*** Opening of Excerpted records ***
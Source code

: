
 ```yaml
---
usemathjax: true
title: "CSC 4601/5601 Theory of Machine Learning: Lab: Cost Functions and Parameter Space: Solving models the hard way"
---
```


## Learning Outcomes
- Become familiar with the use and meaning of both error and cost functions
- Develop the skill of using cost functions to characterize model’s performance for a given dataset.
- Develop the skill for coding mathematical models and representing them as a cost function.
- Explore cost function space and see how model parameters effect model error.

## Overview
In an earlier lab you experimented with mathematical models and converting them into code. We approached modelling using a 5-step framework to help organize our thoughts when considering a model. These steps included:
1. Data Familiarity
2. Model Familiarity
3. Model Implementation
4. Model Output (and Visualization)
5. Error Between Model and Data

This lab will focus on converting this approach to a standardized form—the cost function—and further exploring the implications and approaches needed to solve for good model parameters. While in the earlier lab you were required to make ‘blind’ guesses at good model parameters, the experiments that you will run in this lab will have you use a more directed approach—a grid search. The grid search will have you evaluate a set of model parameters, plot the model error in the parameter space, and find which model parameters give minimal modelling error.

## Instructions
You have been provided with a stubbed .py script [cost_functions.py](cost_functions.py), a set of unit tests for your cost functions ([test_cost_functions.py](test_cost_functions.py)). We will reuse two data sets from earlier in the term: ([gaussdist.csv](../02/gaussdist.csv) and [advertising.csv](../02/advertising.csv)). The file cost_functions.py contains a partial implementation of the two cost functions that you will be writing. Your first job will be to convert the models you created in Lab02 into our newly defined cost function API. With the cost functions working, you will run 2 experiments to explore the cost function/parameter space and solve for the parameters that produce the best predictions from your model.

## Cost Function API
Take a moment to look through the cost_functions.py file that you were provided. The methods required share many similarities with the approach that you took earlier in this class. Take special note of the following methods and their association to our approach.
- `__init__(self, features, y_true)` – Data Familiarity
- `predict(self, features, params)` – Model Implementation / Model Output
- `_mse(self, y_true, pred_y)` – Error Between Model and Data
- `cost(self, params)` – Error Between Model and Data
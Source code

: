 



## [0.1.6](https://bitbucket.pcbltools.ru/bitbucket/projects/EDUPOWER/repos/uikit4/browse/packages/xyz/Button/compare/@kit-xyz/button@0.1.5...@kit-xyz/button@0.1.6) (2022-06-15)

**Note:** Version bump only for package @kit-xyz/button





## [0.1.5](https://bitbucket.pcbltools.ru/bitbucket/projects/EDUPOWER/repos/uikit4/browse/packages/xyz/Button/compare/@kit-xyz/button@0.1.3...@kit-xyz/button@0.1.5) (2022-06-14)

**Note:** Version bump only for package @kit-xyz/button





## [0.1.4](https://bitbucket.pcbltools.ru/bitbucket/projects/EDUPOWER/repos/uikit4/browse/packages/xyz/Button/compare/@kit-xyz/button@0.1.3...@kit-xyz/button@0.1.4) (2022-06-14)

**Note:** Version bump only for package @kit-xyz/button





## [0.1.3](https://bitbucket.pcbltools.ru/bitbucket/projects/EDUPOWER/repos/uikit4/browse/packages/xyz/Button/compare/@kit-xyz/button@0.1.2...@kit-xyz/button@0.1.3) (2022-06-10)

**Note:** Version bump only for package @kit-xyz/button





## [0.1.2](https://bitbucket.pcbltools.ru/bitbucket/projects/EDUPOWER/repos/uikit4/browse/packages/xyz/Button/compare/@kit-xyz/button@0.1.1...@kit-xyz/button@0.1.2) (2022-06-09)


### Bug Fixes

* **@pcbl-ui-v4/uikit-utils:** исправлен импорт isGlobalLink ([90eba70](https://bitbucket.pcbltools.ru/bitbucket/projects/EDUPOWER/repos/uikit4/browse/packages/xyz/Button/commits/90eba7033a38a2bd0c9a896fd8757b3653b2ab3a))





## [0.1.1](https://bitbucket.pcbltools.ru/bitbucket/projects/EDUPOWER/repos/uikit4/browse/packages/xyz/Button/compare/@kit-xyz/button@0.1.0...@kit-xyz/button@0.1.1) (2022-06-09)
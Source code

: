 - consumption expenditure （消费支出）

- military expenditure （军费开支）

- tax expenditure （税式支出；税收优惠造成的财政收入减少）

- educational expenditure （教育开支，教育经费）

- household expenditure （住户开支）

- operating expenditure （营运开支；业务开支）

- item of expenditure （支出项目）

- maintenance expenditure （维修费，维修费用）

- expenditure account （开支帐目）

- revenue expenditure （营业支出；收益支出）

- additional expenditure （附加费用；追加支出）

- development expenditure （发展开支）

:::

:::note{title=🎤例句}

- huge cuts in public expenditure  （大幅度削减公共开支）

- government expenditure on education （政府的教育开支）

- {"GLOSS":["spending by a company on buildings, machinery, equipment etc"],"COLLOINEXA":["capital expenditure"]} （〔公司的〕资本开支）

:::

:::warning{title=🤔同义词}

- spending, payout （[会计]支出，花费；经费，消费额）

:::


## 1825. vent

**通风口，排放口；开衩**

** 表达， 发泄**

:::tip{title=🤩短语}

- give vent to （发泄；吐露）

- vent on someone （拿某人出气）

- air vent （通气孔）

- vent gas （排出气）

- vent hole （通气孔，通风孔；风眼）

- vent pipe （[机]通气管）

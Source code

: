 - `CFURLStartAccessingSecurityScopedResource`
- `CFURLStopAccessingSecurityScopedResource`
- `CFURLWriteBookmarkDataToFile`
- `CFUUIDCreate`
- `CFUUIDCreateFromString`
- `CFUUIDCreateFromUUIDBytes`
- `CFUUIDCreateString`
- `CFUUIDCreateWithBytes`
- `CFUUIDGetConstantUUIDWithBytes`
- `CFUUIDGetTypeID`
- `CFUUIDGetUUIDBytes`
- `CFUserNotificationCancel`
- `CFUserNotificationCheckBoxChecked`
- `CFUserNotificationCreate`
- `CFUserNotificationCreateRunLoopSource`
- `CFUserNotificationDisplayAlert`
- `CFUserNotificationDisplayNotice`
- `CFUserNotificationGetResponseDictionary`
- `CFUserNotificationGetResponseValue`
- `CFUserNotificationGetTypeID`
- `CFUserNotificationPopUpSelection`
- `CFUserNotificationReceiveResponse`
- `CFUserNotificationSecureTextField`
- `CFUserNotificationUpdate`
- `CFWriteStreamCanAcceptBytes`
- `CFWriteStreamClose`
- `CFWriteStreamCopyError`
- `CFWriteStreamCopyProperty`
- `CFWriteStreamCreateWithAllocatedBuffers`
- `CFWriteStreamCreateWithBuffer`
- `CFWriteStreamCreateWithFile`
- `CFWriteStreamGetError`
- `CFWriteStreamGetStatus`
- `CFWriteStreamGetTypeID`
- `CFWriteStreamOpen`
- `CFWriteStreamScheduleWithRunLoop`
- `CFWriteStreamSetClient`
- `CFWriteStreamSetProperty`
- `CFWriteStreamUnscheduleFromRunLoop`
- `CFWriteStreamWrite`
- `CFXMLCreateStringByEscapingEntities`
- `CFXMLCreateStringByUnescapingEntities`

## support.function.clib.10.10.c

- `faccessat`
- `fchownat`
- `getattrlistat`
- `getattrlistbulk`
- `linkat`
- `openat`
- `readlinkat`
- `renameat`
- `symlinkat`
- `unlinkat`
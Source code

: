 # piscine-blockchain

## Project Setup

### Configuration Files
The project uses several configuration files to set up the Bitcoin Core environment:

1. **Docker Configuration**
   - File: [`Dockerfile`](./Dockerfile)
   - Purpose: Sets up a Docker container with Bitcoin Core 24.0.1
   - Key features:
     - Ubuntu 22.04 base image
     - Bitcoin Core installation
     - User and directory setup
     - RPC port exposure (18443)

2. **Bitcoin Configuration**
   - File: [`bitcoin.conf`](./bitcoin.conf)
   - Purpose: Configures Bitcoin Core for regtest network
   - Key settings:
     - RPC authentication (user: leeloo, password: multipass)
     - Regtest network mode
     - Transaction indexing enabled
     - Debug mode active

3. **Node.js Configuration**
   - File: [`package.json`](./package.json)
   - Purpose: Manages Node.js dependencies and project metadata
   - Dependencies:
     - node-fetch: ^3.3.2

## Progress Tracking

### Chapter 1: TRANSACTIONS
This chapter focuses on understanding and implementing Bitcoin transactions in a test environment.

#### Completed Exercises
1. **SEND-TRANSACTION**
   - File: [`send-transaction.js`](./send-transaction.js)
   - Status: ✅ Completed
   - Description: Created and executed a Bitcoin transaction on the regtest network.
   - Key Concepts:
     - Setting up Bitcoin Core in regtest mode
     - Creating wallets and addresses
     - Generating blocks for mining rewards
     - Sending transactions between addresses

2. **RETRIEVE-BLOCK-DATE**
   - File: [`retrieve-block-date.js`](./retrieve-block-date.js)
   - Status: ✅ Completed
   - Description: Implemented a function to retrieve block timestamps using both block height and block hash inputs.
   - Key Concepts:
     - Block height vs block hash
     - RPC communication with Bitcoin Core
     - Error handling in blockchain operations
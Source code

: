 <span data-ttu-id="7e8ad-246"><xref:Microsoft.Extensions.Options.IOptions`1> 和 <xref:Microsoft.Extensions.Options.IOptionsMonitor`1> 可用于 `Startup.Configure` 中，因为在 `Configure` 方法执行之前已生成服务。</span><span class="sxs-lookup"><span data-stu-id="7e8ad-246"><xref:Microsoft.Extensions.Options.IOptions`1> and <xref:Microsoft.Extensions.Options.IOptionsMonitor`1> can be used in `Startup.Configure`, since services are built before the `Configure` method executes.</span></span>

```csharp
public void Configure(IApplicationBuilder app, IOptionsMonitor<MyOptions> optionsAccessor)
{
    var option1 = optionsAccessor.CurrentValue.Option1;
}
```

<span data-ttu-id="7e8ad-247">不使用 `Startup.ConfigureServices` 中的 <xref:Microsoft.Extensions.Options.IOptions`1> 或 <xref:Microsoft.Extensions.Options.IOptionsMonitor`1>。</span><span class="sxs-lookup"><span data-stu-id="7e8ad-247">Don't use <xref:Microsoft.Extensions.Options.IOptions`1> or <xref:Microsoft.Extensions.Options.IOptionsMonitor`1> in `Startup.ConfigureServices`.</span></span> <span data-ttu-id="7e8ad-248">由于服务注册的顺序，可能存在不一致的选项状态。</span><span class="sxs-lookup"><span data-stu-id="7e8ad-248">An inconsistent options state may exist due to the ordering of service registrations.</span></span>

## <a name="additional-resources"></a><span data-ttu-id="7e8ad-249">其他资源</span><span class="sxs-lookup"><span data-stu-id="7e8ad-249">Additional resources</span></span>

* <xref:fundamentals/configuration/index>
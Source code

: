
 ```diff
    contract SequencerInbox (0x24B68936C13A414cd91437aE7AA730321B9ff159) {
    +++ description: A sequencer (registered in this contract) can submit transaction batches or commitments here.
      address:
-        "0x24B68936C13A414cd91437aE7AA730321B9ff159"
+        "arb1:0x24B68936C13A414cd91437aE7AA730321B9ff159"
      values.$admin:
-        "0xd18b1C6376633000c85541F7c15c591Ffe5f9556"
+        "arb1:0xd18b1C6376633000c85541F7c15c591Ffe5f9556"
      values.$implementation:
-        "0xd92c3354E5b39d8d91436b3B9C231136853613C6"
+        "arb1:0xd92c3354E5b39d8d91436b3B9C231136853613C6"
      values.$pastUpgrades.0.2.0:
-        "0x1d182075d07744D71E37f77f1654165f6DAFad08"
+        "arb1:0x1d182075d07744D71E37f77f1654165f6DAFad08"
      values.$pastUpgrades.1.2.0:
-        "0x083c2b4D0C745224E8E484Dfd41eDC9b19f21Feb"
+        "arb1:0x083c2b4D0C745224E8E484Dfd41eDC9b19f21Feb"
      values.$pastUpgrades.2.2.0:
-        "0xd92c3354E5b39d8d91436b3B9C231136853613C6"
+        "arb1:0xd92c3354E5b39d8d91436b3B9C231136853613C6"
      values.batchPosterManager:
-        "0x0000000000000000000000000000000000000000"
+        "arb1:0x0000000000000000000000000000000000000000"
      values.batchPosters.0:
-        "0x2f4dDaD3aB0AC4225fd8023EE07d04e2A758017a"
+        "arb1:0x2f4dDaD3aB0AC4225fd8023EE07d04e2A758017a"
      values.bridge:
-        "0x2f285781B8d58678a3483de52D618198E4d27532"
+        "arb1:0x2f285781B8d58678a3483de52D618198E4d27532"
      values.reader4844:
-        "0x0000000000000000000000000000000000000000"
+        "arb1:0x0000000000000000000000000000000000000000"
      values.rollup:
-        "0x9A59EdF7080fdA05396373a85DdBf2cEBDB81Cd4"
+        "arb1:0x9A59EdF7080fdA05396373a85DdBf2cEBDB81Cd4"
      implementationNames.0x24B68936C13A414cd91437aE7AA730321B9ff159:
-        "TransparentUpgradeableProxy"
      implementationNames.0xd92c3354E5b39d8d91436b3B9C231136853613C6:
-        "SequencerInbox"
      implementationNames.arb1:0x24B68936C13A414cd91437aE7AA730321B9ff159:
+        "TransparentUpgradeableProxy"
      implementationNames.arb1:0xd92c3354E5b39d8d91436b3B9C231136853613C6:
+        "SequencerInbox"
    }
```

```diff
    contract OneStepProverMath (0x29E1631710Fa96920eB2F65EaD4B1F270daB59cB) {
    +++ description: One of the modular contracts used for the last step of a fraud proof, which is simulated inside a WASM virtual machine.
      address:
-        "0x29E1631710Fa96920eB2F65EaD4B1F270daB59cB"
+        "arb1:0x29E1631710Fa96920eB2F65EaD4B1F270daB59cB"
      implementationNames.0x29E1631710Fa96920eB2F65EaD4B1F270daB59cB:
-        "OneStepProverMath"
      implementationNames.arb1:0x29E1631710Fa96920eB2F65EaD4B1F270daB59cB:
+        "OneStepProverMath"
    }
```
*** Close of Excerpted records ***
◆ What you should do: Reproduce only what lies between the start of the listing above and the end of the line containing "## Instructions", keeping every line exact.

◆ Result of the task:
Source code

:
 ```yaml
---
usemathjax: true
title: "CSC 4601/5601 Theory of Machine Learning: Lab: Cost Functions and Parameter Space: Solving models the hard way"
---
```


## Learning Outcomes
- Become familiar with the use and meaning of both error and cost functions
- Develop the skill of using cost functions to characterize model’s performance for a given dataset.
- Develop the skill for coding mathematical models and representing them as a cost function.
- Explore cost function space and see how model parameters effect model error.

## Overview
In an earlier lab you experimented with mathematical models and converting them into code. We approached modelling using a 5-step framework to help organize our thoughts when considering a model. These steps included:
1. Data Familiarity
2. Model Familiarity
3. Model Implementation
4. Model Output (and Visualization)
5. Error Between Model and Data

This lab will focus on converting this approach to a standardized form—the cost function—and further exploring the implications and approaches needed to solve for good model parameters. While in the earlier lab you were required to make ‘blind’ guesses at good model parameters, the experiments that you will run in this lab will have you use a more directed approach—a grid search. The grid search will have you evaluate a set of model parameters, plot the model error in the parameter space, and find which model parameters give minimal modelling error.

## Instructions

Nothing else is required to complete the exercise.